I will describe encountering bottlenecks such as:
-Memory bandwidth limits for software kTLS
-PCIe issues with hardware kTLS
-NUMA for software vs hardware kTLS
I will present current and historical performance results from at least:
-AMD “Rome” 2nd generation EPYC systems
-AMD “Milan” 3rd generation EPYC systems
-Ampere Altra arm64 systems

Drew Gallatin
Drew started working on FreeBSD at Duke in the 90s, and was one of the people behind the FreeBSD/alpha port. He worked on zero-copy TCP optimizations for FreeBSD and was sending data at over 1Gb/s before gigabit Ethernet was generally available. He spent a decade at Myricom, optimizing their drivers.

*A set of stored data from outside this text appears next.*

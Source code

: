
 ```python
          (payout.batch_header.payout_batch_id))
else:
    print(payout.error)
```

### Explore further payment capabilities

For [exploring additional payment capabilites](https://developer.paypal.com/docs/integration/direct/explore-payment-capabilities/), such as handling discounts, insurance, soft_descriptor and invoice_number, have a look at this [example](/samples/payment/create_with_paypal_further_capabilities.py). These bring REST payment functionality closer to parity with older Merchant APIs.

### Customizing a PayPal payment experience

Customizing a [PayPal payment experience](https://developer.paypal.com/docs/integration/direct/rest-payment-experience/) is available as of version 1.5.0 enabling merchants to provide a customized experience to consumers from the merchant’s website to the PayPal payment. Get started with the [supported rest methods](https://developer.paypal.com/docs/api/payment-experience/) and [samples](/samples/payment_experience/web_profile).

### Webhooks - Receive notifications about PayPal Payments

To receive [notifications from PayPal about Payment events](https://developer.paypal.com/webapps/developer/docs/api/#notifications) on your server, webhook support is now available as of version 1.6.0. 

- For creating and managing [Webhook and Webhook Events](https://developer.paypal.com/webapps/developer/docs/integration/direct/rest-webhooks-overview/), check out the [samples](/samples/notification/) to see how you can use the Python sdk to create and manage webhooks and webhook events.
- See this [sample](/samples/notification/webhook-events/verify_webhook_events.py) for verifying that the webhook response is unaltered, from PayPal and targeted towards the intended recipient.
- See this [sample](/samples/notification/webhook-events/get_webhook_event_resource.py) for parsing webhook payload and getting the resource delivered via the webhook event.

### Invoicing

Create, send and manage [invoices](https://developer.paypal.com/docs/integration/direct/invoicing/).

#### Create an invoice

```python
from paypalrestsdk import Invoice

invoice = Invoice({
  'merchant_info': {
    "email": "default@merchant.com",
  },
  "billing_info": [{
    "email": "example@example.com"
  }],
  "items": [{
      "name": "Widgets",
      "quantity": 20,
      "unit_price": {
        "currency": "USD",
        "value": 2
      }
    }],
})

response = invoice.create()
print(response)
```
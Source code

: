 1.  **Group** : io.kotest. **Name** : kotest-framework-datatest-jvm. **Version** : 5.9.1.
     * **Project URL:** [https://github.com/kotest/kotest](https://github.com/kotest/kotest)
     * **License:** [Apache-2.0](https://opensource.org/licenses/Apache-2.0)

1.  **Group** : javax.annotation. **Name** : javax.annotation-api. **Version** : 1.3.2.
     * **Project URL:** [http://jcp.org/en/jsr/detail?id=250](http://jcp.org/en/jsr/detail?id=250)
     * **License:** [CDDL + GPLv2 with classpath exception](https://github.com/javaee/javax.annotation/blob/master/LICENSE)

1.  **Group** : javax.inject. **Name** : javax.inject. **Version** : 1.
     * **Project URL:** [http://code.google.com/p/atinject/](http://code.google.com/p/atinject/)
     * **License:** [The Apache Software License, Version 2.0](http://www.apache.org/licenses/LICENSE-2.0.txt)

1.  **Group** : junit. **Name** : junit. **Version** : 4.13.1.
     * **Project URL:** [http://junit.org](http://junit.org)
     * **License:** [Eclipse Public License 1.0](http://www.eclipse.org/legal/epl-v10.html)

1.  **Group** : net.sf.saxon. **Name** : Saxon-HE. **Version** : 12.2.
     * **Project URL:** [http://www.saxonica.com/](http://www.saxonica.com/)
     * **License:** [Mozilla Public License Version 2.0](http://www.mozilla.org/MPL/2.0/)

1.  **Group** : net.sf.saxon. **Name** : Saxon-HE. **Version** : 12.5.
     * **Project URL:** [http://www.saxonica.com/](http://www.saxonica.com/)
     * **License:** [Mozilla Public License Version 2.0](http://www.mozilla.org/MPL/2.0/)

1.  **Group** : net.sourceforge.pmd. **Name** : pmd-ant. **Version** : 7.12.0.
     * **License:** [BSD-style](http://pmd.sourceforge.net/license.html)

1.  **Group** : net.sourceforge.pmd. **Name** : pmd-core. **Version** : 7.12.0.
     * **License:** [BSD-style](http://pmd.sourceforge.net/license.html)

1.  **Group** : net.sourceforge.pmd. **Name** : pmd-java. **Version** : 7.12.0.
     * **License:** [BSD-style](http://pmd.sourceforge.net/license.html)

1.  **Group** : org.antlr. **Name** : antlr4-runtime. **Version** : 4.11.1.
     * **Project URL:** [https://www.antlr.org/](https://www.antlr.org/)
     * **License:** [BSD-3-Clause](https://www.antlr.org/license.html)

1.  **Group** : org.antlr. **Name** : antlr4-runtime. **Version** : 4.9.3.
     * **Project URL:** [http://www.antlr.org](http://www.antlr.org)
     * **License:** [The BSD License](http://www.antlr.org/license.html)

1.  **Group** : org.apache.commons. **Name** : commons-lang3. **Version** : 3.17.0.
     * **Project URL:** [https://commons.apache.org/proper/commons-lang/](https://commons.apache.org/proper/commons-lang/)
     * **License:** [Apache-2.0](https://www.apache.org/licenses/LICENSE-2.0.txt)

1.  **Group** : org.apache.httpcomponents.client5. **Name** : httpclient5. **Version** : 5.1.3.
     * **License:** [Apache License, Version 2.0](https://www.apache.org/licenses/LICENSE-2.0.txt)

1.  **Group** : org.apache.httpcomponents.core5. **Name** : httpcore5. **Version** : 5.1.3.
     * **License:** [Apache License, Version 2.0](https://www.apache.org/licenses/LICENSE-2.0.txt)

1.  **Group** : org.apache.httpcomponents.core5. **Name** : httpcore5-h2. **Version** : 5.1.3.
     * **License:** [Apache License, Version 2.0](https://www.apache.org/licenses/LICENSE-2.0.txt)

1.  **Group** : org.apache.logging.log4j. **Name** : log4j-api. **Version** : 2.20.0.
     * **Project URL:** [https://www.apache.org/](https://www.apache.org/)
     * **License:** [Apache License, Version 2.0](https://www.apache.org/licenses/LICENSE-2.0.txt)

After a brief hiatus at Google, he landed at Netflix, where he works on optimizing the FreeBSD kernel and network stack for content delivery. He worked on the optimizations to serve unencrypted Netflix traffic at 100Gb/s, and then on more optimizations to send encrypted traffic at ever increasing speeds, from 100Gb/s to 400Gb/s and beyond.

An Overview of Scheduling in the FreeBSD Kernel

This talk describes the schedulers available in the FreeBSD kernel: the current ULE scheduler, the real-time scheduler, and the historic 4BSD scheduler. It focuses on the design and implementation details of the default ULE scheduler. It also describes the recent changes that add support for the non-uniform memory access (NUMA) configurations of high-performance servers.

Marshall Kirk McKusick
Dr. Marshall Kirk McKusick's work with Unix and BSD development spans four decades. It begins with his first paper on the implementation of Berkeley Pascal in 1979, goes on to his pioneering work in the eighties on the BSD Fast File System, the BSD virtual memory system, the final release of 4.4BSD-Lite from the University of California at Berkeley Computer Systems Research Group, and carries on with his work on FreeBSD. A key figure in Unix and BSD development, his experiences chronicle not only the innovative technical achievements but also the interesting personalities and philosophical debates in Unix over the past forty years.

The New NetBSD Entropy Subsystem

This talk will present the new NetBSD kernel entropy subsystem after it was rewritten in 2020. The talk will cover the design and rationale of the new implementation, how it addresses various performance and security concerns, a high-level overview of the underlying cryptography, and issues with userland APIs and the repercussions of blocking.

Taylor R Campbell
Taylor ‘Riastradh’ Campbell has been a NetBSD developer since 2011, with work in various areas including cryptography, and is a member of the NetBSD core team and The NetBSD Foundation board.